### Required work
Look for the word "walls". Copy every line of the listing where it occurs.

### Extracted material

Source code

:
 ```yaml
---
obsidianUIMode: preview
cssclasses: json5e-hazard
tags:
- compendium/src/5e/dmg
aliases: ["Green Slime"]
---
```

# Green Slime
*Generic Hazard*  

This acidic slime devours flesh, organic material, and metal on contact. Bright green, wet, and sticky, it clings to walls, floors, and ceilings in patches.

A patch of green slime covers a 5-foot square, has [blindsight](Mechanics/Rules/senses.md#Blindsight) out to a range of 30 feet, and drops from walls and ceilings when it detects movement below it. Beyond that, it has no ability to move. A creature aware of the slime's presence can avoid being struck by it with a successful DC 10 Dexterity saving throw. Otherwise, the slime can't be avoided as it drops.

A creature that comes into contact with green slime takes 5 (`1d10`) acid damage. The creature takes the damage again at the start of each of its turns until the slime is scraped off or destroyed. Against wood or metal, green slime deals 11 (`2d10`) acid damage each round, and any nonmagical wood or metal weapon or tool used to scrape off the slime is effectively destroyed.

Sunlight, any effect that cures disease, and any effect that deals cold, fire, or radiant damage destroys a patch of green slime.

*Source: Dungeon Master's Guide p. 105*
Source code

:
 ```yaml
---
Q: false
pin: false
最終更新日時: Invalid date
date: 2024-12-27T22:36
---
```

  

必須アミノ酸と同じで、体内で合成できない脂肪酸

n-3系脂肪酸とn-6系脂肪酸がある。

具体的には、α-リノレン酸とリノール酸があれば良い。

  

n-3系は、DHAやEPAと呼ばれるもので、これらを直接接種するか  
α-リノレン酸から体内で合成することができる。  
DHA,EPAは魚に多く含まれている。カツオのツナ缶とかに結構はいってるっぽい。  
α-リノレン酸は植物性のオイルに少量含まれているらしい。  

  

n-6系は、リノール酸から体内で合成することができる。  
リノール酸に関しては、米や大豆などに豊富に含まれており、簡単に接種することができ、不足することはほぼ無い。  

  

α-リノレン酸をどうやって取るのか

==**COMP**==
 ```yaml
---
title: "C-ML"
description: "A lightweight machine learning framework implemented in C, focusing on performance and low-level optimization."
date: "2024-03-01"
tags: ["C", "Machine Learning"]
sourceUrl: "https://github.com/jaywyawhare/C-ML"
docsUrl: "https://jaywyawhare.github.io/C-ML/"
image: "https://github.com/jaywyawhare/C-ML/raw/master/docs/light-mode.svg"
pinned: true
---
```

### Solution for this exercise
This acidic slime devours flesh, organic material, and metal on contact. Bright green, wet, and sticky, it clings to walls, floors, and ceilings in patches.
A patch of green slime covers a 5-foot square, has [blindsight](Mechanics/Rules/senses.md#Blindsight) out to a range of 30 feet, and drops from walls and ceilings when it detects movement below it. Beyond that, it has no ability to move. A creature aware of the slime's presence can avoid being struck by it with a successful DC 10 Dexterity saving throw. Otherwise, the slime can't be avoided as it drops.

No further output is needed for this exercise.